If you go back far enough in the history of games you find that hobby/serious games were designed to require players to earn their success, while party/family games were more like playgrounds, designed to give every player a chance even if they weren’t trying: reward-based pablum – er, games – rather than consequence-based games.
Reward-based gaming is all over the video world thanks to free-to-play. Some players blame the game when they don’t succeed, that is, they take no responsibility for their own actions. Unfortunately, that’s a common attitude in 21st century life in general. And it seems to be turning up in tabletop hobby games.
If you wish to design games that reward a player and hold his or her hand, that give him or her a chance to win even if they’re not trying, that do not ask him to earn success, be my guest, but I prefer the older way.
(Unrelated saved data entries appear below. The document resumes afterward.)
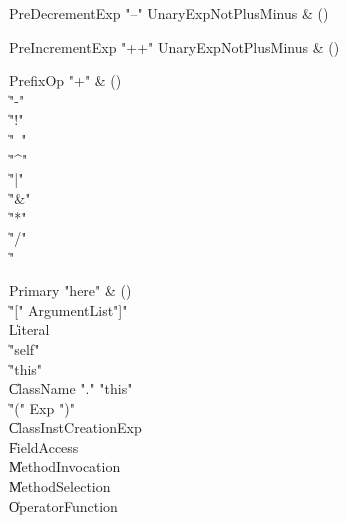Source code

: \begin{bbgrammar}

PreDecrementExp \label{prod:PreDecrementExp}  \: \xcd"--" UnaryExpNotPlusMinus & () \\


\end{bbgrammar}

\begin{bbgrammar}

PreIncrementExp \label{prod:PreIncrementExp}  \: \xcd"++" UnaryExpNotPlusMinus & () \\


\end{bbgrammar}

\begin{bbgrammar}

PrefixOp \label{prod:PrefixOp}  \: \xcd"+" & () \\

    \| \xcd"-" \\
    \| \xcd"!" \\
    \| \xcd"~" \\
    \| \xcd"^" \\
    \| \xcd"|" \\
    \| \xcd"&" \\
    \| \xcd"*" \\
    \| \xcd"/" \\
    \| \xcd"%

\end{bbgrammar}

\begin{bbgrammar}

Primary \label{prod:Primary}  \: \xcd"here" & () \\

    \| \xcd"[" ArgumentList\opt \xcd"]" \\
    \| Literal \\
    \| \xcd"self" \\
    \| \xcd"this" \\
    \| ClassName \xcd"." \xcd"this" \\
    \| \xcd"(" Exp \xcd")" \\
    \| ClassInstCreationExp \\
    \| FieldAccess \\
    \| MethodInvocation \\
    \| MethodSelection \\
    \| OperatorFunction \\

\end{bbgrammar}

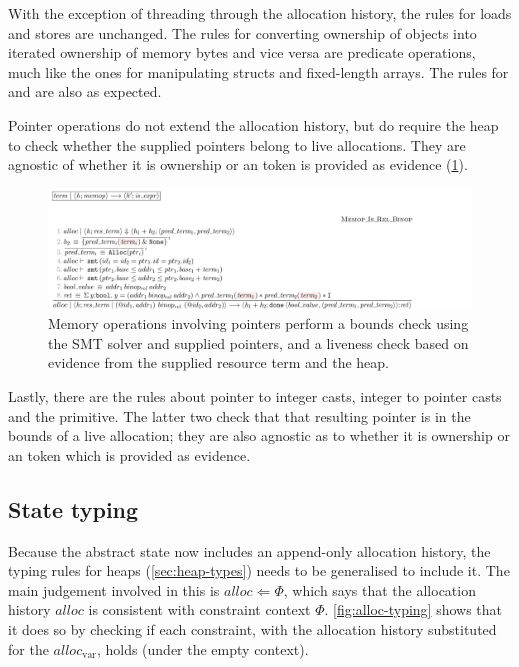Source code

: With the exception of threading through the allocation history, the rules for
loads and stores are unchanged. The rules for converting ownership of objects
into iterated ownership of memory bytes and vice versa are predicate
operations, much like the ones for manipulating structs and fixed-length
arrays. The rules for  and
 are also as expected.

Pointer operations do not extend the allocation history, but do require the
heap to check whether the supplied pointers belong to live allocations. They
are agnostic of whether it is ownership or an  token is
provided as evidence (\cref{fig:mem-model-dyn-ptr-relop}).

\begin{figure}
    \includegraphics{figures/mem-model-dyn-ptr-relop}
    \caption{Memory operations involving pointers perform a bounds check using
        the SMT solver and supplied pointers, and a liveness check based on
        evidence from the supplied resource term and the heap.}\label{fig:mem-model-dyn-ptr-relop}
\end{figure}

Lastly, there are the rules about pointer to integer casts, integer to pointer
casts and the  primitive. The latter two check that that
resulting pointer is in the bounds of a live allocation; they are also agnostic
as to whether it is ownership or an  token which is provided as
evidence.

\subsection{State typing}

Because the abstract state now includes an append-only allocation history, the
typing rules for heaps (\cref{sec:heap-types}) needs to be generalised to
include it. The main judgement involved in this is $\mathit{alloc} \Leftarrow
\Phi$, which says that the allocation history $\mathit{alloc}$ is consistent
with constraint context $\Phi$. \cref{fig:alloc-typing} shows that it does so
by checking if each constraint, with the allocation history substituted for the
$\mathit{alloc}_\mathrm{var}$, holds (under the empty context).

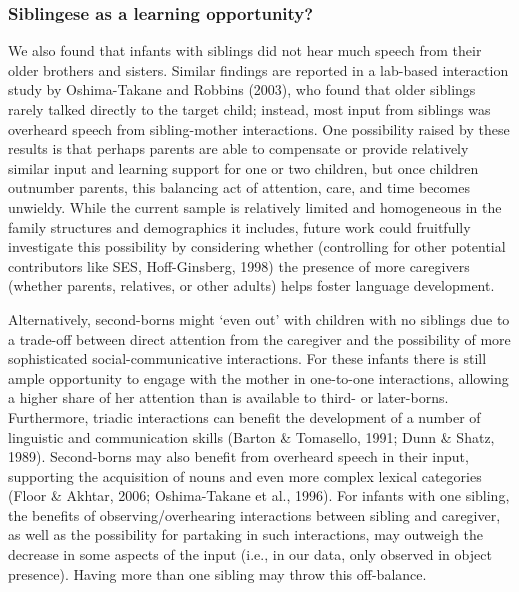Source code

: \documentclass[
  english,
  man,floatsintext]{apa6}
\begin{document}
\hypertarget{siblingese-as-a-learning-opportunity}{%
\subsubsection{Siblingese as a learning opportunity?}\label{siblingese-as-a-learning-opportunity}}

We also found that infants with siblings did not hear much speech from their older brothers and sisters. Similar findings are reported in a lab-based interaction study by Oshima-Takane and Robbins (2003), who found that older siblings rarely talked directly to the target child; instead, most input from siblings was overheard speech from sibling-mother interactions. One possibility raised by these results is that perhaps parents are able to compensate or provide relatively similar input and learning support for one or two children, but once children outnumber parents, this balancing act of attention, care, and time becomes unwieldy. While the current sample is relatively limited and homogeneous in the family structures and demographics it includes, future work could fruitfully investigate this possibility by considering whether (controlling for other potential contributors like SES, Hoff-Ginsberg, 1998) the presence of more caregivers (whether parents, relatives, or other adults) helps foster language development.

Alternatively, second-borns might `even out' with children with no siblings due to a trade-off between direct attention from the caregiver and the possibility of more sophisticated social-communicative interactions. For these infants there is still ample opportunity to engage with the mother in one-to-one interactions, allowing a higher share of her attention than is available to third- or later-borns. Furthermore, triadic interactions can benefit the development of a number of linguistic and communication skills (Barton \& Tomasello, 1991; Dunn \& Shatz, 1989). Second-borns may also benefit from overheard speech in their input, supporting the acquisition of nouns and even more complex lexical categories (Floor \& Akhtar, 2006; Oshima-Takane et al., 1996). For infants with one sibling, the benefits of observing/overhearing interactions between sibling and caregiver, as well as the possibility for partaking in such interactions, may outweigh the decrease in some aspects of the input (i.e., in our data, only observed in object presence). Having more than one sibling may throw this off-balance.
\end{document}
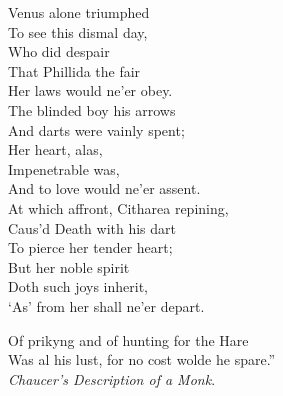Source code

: \begin{dcverse}
\begin{patverse}
Venus alone triumphed\\
To see this dismal day,\\
Who did despair\\
That Phillida the fair\\
Her laws would ne’er obey.\\
The blinded boy his arrows\\
And darts were vainly spent;\\
Her heart, alas,\\
Impenetrable was,\\
And to love would ne’er assent.\\
At which affront, Citharea repining,\\
Caus’d Death with his dart\\
To pierce her tender heart;\\
But her noble spirit\\
Doth such joys inherit,\\
‘As’ from her shall ne’er depart.
\end{patverse}
\end{dcverse}


\settowidth{\versewidth}{Was al his lust, for no cost wolde he spare.”}
\begin{scverse}
Of prikyng and of hunting for the Hare\\
Was al his lust, for no cost wolde he spare.”\\
\attribution \textit{Chaucer’s Description of a Monk}.
\end{scverse}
Preventing a player from badly screwing up early in the game is fine, but where do you draw the line? I like to include strategy hints that the player can choose to read or not: it’s the player’s responsibility, not the designer’s.
The form of the question that I’ve chewed on for years is, do you design a game for the expert players, or for the average player? (The average game player is not very good.) I think it depends on what kind of game you design. The old-fashioned answer, for a serious game, was to design for experts. And for a party/family game, to design for the average player.
The new answer seems to be to design everything for the average player, to make it easy to know how to succeed (transparency, I call it), so that people can feel they’ve pretty much mastered the game after one to three plays. Because they’re usually going to move on to the next game in any case.
Hi Lewis, thanks for commenting.
I know what you mean about hand holding and designing for the average player vs designing for the expert player. However, I don’t think this exactly lines up to what I was saying in my article above.
I think there’s room for a designer to ensure a player doesn’t walk into a trap that will mean a player ceasing to be able to really even play the game anymore without “holding their hand” and making sure they have a chance to win.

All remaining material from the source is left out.